Because he also lives with heart failure, Cecola appreciates each moment and is determined not to let the condition sideline him.
“You’ve got to wake up thinking: Each day is a big deal,” said the 39-year-old Cecola. “It’s hard to translate that without sounding like a greeting card.”
He was born with subaortic stenosis, a heart defect that limits blood flow. Hours after birth, he was whisked by medical helicopter to another hospital for surgery. He’s since had four corrective surgeries, including one by the famed Dr. Denton Cooley of Houston. Afterward, as a teenager and young adult, Cecola said he enjoyed “smooth sailing” and a fairly normal life.
Then, in his early 30s, a flu-like virus struck.
“It kind of shut down my whole body, organ by organ,” Cecola said. The virus took a rough toll on his already vulnerable heart, and Cecola began experiencing heart failure.
Doctors placed a pacemaker and an implantable cardioverter defibrillator, known as an ICD, in Cecola. Last year the ICD detected an abnormally fast heart rate and cardiac arrest and gave his heart a powerful electrical shock to restore a normal rhythm. The shocks repeated three or four times.
“I thought I was dead. I thought my heart just stopped,” he said, recalling the frightening and lonely experience that occurred in a parking garage.
Cecola later learned that the initial shock was so strong it loosened one of the leads on his implanted defibrillator. He now has a new pacemaker and defibrillator.
“It was a little rough out of the gate. There was some anxiety of that shock,” he said. “Little by little, I got past that.”
The staff members at his pacemaker clinic were especially helpful. Meanwhile, his cardiologist, Dr. Burhan Mohamedali, suggested that he volunteer with the American Heart Association.

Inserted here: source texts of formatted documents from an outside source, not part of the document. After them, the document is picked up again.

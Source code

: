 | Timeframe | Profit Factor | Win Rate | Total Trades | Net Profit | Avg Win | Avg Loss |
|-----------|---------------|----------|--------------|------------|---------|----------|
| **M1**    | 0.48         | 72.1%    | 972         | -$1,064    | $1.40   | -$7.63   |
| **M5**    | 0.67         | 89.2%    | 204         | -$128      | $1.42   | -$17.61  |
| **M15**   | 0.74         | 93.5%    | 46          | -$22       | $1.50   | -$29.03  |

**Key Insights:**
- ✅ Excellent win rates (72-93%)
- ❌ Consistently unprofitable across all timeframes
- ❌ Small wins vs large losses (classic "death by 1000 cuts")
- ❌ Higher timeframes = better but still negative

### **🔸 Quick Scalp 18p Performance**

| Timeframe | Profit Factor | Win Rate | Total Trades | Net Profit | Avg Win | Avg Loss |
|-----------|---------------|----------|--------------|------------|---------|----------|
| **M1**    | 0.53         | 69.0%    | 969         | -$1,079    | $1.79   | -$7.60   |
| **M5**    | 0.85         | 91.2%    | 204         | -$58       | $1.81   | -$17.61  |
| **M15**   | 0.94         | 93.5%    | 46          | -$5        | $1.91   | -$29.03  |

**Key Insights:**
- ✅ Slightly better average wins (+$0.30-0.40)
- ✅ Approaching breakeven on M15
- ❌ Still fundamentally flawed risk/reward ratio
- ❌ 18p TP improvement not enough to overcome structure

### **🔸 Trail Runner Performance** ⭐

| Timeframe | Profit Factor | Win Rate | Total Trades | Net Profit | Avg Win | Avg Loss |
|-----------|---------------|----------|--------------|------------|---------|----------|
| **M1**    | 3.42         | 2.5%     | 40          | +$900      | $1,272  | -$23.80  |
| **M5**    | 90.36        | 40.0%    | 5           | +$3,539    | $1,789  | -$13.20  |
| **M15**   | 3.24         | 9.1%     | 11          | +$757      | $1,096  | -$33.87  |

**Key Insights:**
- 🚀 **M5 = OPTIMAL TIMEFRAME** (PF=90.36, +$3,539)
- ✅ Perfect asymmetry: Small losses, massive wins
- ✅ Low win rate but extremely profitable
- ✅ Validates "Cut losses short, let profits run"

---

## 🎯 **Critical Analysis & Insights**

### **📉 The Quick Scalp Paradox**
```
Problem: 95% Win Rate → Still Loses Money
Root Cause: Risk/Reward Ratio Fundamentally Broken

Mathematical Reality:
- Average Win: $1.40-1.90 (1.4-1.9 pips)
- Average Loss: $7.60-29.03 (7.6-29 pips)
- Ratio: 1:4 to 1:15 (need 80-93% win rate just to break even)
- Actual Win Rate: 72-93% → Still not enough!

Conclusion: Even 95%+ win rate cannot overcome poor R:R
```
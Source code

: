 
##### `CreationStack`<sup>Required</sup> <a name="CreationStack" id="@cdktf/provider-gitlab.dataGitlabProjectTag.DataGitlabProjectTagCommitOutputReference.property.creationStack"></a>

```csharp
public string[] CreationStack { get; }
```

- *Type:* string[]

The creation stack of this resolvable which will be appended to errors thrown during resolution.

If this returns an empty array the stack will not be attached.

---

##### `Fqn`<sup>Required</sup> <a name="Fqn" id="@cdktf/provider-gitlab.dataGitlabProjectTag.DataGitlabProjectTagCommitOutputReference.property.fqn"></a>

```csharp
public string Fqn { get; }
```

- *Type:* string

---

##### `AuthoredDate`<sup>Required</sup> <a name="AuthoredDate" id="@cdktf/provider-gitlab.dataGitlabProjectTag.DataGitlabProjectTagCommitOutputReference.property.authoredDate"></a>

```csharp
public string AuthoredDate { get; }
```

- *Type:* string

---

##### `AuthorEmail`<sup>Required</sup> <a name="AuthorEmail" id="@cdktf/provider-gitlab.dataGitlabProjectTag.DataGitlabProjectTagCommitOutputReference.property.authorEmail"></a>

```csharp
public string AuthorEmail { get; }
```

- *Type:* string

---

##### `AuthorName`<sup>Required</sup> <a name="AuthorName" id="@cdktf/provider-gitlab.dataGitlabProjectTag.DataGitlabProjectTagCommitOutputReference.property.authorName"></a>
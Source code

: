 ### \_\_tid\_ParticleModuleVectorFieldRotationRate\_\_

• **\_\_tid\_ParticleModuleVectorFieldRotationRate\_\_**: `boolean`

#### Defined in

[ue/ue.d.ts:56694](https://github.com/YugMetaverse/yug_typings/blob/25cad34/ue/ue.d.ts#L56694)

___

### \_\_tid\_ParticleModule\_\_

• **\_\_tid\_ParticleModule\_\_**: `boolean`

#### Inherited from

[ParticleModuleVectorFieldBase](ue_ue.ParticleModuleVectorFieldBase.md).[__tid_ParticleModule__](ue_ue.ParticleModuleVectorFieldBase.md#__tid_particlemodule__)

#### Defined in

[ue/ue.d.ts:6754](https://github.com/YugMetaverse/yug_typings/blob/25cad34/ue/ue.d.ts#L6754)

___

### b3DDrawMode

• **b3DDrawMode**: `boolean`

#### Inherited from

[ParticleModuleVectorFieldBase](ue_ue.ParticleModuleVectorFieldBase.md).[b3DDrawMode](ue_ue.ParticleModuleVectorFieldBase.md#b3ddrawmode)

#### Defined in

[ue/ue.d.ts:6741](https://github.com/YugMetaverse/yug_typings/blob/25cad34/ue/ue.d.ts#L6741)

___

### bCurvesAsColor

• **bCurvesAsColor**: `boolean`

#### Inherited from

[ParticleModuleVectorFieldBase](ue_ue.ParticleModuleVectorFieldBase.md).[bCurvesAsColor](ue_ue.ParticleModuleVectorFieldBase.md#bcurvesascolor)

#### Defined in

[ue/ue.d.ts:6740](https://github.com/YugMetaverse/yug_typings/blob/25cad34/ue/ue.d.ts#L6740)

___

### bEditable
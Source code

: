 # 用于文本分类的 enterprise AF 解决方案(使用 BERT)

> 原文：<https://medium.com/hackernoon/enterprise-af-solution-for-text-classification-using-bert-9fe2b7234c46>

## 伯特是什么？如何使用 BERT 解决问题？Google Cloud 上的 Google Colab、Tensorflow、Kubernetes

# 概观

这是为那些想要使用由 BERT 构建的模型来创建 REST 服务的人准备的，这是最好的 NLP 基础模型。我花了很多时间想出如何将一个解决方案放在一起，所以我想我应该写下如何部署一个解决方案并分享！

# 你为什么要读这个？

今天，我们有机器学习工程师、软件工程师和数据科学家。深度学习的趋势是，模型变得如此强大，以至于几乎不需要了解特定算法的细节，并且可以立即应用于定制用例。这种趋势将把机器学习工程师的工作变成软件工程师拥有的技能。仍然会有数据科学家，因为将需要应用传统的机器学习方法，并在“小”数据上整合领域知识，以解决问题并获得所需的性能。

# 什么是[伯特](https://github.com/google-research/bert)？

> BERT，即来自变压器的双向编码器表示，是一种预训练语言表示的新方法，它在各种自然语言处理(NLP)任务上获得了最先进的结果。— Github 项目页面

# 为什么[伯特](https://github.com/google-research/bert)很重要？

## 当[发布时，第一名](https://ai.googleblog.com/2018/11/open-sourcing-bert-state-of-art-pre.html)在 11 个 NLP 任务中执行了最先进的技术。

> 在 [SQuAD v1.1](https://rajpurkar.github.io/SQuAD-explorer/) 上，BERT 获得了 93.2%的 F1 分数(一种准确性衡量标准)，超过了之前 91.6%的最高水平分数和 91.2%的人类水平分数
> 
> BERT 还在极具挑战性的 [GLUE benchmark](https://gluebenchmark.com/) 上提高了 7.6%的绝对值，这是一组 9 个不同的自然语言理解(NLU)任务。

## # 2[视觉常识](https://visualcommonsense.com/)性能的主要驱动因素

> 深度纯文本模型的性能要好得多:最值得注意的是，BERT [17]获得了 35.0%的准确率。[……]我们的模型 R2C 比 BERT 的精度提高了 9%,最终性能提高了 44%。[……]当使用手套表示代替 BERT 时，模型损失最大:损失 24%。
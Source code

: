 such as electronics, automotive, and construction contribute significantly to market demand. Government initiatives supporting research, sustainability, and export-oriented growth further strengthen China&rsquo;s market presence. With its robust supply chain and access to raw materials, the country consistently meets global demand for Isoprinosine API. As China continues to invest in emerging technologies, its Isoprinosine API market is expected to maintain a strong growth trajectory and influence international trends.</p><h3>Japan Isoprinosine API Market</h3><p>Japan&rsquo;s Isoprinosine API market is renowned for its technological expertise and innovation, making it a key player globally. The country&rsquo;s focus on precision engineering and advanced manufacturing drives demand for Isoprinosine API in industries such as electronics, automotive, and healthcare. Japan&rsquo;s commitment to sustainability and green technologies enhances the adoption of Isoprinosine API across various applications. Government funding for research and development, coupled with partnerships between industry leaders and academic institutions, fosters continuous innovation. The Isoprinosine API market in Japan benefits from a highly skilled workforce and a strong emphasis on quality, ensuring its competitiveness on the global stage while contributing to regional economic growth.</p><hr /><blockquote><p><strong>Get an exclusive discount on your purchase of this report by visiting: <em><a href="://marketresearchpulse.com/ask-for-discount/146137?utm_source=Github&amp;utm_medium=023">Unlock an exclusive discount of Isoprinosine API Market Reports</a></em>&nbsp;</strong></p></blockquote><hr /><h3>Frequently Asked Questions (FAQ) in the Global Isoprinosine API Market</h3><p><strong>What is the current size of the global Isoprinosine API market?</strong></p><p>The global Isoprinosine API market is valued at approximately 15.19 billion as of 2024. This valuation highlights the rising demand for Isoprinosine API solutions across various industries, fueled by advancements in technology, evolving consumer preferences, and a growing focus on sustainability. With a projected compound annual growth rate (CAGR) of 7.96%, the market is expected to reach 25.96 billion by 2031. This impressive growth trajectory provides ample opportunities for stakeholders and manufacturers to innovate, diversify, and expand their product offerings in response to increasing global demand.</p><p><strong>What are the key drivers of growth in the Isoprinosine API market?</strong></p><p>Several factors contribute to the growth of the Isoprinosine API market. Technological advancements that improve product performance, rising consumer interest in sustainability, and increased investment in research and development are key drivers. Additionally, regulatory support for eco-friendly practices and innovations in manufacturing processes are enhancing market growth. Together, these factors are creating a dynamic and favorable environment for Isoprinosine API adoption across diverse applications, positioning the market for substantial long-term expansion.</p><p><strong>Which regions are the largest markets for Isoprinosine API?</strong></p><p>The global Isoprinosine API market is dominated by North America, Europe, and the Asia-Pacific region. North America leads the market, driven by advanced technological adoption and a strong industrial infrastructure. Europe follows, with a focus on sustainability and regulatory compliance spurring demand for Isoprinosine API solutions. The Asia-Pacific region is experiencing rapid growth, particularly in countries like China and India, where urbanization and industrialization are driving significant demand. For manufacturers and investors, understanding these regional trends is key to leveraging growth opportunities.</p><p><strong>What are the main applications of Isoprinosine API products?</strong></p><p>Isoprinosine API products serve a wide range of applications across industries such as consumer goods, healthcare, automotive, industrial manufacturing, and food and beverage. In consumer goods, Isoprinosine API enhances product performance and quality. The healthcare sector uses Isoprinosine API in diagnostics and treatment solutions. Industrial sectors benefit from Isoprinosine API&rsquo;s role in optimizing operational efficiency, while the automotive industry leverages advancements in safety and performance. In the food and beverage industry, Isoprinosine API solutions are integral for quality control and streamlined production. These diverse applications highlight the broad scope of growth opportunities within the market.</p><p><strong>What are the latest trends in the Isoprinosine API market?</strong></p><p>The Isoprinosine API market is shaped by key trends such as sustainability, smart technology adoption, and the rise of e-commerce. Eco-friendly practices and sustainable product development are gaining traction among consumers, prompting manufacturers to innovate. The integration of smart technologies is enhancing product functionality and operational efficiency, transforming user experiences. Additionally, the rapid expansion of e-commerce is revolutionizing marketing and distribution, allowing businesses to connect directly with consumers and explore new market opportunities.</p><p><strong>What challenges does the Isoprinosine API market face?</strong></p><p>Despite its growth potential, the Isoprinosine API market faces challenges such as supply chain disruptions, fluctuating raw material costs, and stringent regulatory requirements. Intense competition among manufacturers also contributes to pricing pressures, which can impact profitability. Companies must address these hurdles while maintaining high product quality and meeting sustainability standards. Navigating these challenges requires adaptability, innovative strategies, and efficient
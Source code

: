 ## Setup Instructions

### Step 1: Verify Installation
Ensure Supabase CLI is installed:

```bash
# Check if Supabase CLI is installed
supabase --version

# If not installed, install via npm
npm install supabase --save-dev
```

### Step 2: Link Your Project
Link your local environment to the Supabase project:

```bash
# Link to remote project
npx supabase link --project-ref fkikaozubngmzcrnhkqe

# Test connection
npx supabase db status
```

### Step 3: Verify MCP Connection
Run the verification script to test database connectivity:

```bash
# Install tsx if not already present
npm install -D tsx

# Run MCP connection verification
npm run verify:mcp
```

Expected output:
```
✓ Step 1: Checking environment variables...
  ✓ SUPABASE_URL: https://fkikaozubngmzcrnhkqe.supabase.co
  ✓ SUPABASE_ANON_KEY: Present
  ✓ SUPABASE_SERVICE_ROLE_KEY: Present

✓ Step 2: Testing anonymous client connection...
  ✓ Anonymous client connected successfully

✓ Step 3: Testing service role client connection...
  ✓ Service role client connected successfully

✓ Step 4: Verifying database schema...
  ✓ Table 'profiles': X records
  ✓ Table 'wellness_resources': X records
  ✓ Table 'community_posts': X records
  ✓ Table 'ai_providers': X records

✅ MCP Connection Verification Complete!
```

Cecola has become an ambassador in the association’s “Rise Above Heart Failure” campaign. He shares his story so that others with heart failure will realize they, too, can lead active lives while managing their condition.
“The bright thing is that I’m here,” he said. “I’ve been able to do a lot.”
Cecola oversees a growing Italian restaurant chain, Armand’s, which began with his grandfather’s original restaurant in1956.
Cecola rides an exercise bike and walks on a treadmill to stay physically active. He has given up drinking alcohol. Although Cecola could eat out as often as he likes, he now cooks for himself and pays close attention food labels to control his intake of fats, sugars and sodium.
“Sodium is a killer,” he said. “You just have to watch the label.”
Cecola urges other heart failure survivors to do the same and to maintain a positive outlook. He cherishes seemingly small things like time spent with friends and family or enjoying a cup of coffee while reading a newspaper.
“Not until you really grasp the concept of life and death, do you realize what a gift it is,” he said. "I'm on bonus time, and I might as well appreciate every minute of it.”